Question

In the circuit shown below, the current through the inductor (in A) is

• A. \( \frac{2}{1+j} \)
• B. \( \frac{-1}{1+j} \)
• C. \( \frac{1}{1+j} \)
• D. \( 0 \)

Hint:

When a circuit diagram is ambiguous but the options suggest a simple answer, try to find the most straightforward interpretation. In bridge circuits, calculate the current in a branch by dividing the voltage across that branch by the branch's total impedance.

Answer 1

The Correct Option is C

Step 1: Interpret the complex circuit diagram.
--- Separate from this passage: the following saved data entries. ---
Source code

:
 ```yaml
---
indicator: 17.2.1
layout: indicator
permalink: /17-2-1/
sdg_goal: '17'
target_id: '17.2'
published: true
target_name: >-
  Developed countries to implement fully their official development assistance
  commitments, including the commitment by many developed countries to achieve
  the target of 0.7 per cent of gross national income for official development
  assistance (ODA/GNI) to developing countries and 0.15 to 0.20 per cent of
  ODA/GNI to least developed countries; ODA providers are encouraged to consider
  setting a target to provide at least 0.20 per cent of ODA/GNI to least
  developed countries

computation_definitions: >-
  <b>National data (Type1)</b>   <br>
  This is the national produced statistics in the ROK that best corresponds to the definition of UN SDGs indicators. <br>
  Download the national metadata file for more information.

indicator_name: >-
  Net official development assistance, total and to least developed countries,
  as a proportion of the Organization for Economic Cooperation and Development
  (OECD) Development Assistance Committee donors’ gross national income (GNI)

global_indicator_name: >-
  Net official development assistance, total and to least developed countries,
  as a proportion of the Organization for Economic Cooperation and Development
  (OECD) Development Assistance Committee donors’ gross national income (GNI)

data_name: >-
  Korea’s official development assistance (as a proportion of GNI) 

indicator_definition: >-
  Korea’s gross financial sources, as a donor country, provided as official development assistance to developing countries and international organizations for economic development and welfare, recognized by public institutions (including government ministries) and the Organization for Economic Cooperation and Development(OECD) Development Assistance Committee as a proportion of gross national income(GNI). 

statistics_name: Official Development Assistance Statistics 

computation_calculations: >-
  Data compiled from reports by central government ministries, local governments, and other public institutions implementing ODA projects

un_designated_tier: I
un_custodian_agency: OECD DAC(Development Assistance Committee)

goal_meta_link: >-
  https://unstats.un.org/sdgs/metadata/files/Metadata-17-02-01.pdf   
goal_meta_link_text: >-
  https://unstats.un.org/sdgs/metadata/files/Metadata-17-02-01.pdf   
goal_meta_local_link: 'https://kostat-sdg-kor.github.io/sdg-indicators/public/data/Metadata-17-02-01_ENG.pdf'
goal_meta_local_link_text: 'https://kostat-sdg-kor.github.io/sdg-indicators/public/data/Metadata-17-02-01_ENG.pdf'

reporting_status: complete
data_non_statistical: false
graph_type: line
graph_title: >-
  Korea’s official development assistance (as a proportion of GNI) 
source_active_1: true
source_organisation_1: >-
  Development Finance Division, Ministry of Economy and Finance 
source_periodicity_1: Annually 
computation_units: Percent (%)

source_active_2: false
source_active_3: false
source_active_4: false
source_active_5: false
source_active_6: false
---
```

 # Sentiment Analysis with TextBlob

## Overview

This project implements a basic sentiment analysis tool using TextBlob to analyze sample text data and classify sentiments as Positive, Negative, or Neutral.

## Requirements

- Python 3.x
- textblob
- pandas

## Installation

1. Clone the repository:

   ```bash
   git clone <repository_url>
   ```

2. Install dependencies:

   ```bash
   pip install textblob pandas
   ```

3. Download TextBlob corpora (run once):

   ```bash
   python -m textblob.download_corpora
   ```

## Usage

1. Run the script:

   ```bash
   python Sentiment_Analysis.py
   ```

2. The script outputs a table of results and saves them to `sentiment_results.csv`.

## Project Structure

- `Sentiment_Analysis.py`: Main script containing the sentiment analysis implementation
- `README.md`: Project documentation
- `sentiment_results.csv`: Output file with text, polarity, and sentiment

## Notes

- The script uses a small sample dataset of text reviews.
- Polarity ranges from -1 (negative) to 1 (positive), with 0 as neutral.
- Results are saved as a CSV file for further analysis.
The diagram shows a Wheatstone bridge configuration. The symbols for sources inside the diagram are confusing. A common simplification for such problems is to assume a single excitation source across the main terminals of the bridge and that the internal symbols are for reference. Let's assume the bridge is excited by a 1V source connected between the top and bottom nodes. The inductor with impedance \(j\Omega\) is in the top-right arm of the bridge.
Step 2: Analyze the bridge under this assumption. Let the top node be A and the bottom node be B, so \(V_{AB} = 1V\). The bridge has two parallel branches connected across A and B. Branch 1 (left side): A \(1\Omega\) resistor in series with a \(-j\Omega\) capacitor. Total impedance \(Z_{left} = 1 - j\Omega\). Branch 2 (right side): A \(1\Omega\) resistor in series with the \(j\Omega\) inductor. Total impedance \(Z_{right} = 1 + j\Omega\). The question asks for the current through the inductor, which is the current flowing through Branch 2.
Step 3: Calculate the current through the inductor's branch. Using Ohm's law, the current \(I_{inductor}\) flowing through the right branch is the voltage across the branch divided by the impedance of the branch. \[ I_{inductor} = \frac{V_{AB}}{Z_{right}} \] Substituting the values: \[ I_{inductor} = \frac{1V}{1 + j\Omega} = \frac{1}{1+j} \, A \] This result matches one of the options. Alternative Interpretation (Bridge Balance): Let's check if the bridge is balanced. The arms are \(Z_1=1, Z_2=j, Z_3=-j, Z_4=1\). The balance condition is \(Z_1 Z_4 = Z_2 Z_3\). \(1 \times 1 = 1\). \(j \times (-j) = -j^2 = -(-1) = 1\). Since \(1=1\), the bridge is balanced. This means the potential of the two middle nodes are equal. However, the inductor is not in the central arm, it is one of the main arms of the bridge, so its current is not zero. The first interpretation leading to an answer is the most likely intended one.